Transitioning to the specifics 2020 program, our disciplined $2.4 billion total capital budget is down 11% from 2019, it is also down from 2018 spending levels. Our budget is comprised of $2.2 billion of development capital and $200 million of resource play exploration capital, successfully balancing corporate returns, free cash flow generation and our strategic objectives. The outcome of our rigorous capital allocation process is 6% US oil growth in 2020 at the midpoint of our guidance with oil growth outpacing BOE growth consistent with our focus on corporate returns. Again, we expect comparable development capital and comparable oil growth in 2021. Importantly, our forward trajectory is sustainable prioritizing ratability, and consistency of operations to maximize capital efficiency over a multiyear period.

The outcome is returns creative oil growth on both an annual and exit-to-exit basis in 2020 and 2021, while prioritizing free cash flow generation. And I want to emphasize again that our plan is both resilient and flexible. We can’t predict forward commodity pricing, but we do know that it will remain volatile. While, our low cash flow breakeven and conservative balance sheet insulate us to downside volatility, should pricing deteriorate to below our breakeven levels for an extended period, we have the flexibility to adapt without compromising our underlying operations or capital efficiency. And for avoidance of doubt, under any reasonable commodity price scenario, we will not outspend our cash flow.

Moving on to the asset specific detail that make up our 2020 program, roughly 70% of our development capital will go to the Eagle Ford and Bakken, up from approximately 60% during each of the last two years.

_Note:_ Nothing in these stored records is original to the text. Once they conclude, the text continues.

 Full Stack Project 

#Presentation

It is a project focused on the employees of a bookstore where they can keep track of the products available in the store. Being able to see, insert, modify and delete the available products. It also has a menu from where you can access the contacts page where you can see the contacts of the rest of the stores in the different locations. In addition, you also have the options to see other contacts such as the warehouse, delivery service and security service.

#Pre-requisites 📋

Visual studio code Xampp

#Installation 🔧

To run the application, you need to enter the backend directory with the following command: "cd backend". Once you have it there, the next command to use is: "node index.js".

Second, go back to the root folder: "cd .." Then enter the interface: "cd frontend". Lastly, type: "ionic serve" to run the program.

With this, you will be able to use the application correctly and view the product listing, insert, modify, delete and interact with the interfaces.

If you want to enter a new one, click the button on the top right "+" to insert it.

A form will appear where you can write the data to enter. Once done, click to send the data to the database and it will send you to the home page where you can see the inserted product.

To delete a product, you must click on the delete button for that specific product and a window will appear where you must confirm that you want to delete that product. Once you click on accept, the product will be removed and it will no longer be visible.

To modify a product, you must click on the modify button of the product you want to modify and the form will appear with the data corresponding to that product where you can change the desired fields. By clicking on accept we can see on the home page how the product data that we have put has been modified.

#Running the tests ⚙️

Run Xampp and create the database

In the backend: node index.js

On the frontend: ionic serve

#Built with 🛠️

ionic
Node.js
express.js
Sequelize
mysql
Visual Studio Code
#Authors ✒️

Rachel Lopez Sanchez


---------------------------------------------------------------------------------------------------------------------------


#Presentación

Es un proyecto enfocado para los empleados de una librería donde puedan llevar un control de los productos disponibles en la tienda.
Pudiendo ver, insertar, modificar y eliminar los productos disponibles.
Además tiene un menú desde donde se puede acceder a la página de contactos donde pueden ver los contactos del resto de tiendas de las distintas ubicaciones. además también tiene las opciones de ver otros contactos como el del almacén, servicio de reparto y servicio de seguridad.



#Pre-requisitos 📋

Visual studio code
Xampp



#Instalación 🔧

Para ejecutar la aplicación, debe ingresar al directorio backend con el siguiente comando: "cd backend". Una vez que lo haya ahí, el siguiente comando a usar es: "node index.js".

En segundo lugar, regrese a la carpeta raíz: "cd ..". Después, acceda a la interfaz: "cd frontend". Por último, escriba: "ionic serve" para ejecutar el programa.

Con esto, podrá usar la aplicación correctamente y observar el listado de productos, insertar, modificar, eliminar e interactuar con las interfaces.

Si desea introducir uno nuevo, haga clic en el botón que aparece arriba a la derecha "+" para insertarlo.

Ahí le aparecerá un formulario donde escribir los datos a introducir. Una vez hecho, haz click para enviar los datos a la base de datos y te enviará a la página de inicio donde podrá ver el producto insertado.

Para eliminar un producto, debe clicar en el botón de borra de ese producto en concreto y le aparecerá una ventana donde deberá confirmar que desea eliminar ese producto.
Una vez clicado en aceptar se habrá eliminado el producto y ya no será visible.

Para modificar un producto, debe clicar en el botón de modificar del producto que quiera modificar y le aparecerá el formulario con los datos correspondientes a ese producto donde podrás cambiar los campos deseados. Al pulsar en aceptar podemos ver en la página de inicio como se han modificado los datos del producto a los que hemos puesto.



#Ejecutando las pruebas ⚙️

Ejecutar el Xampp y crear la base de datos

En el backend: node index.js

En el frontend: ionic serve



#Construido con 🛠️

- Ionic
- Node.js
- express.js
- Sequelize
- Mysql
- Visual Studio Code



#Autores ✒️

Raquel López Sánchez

This shift reflects the relative returns generated in the current commodity price environment that places a premium on oil mix relative to gas and NGL, and further highlights the strength and flexibility of our multi-basin portfolio.

The recent success of organic enhancement in these two basins with over 500 locations added since 2018 and hundreds more upgraded provides the opportunity and confidence to allocate more capital to these high return assets.

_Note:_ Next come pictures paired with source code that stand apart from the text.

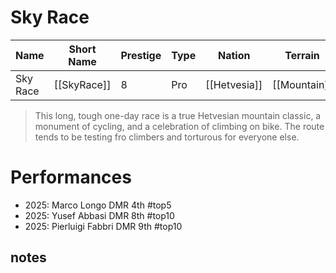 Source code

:# Sky Race

| Name | Short Name | Prestige | Type | Nation | Terrain | Length |
|-----|------|------|-----|----|-----|-----|
| Sky Race | [[SkyRace]] | 8 | Pro | [[Hetvesia]] | [[Mountain]] | Monument

> This long, tough one-day race is a true Hetvesian mountain classic, a monument of cycling, and a celebration of climbing on bike. The route tends to be testing fro climbers and torturous for everyone else.

# Performances

* 2025: Marco Longo DMR 4th #top5 
* 2025: Yusef Abbasi DMR 8th #top10 
* 2025: Pierluigi Fabbri DMR 9th #top10

## notes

The Eagle Ford will continue to deliver strong returns and free cash flow, but will also contribute oil growth even with an expected year-over-year reduction in wells to sell. Coming off the strongest two oil productivity quarters on an IP30 basis and the history of the asset.

We expect continued strong results from our primary development program across Karnes, Atascosa and the Northeast core which was recently expanded with the fourth quarter closed of a bolt-on acquisition that added about 18,000 contiguous and largely develop — undeveloped net acres. Additionally, we will continue progressing organic enhancement initiatives, including our redevelopment and enhanced oil recovery programs. Early results from both of these programs have been encouraging with both having the potential to meaningfully add to our total resource base.

In the Bakken, we will continue delivering strong financial return, free cash flow and oil growth. Our 2019 Bakken development program will pay out in 11 months at actual 2019 cost and pricing.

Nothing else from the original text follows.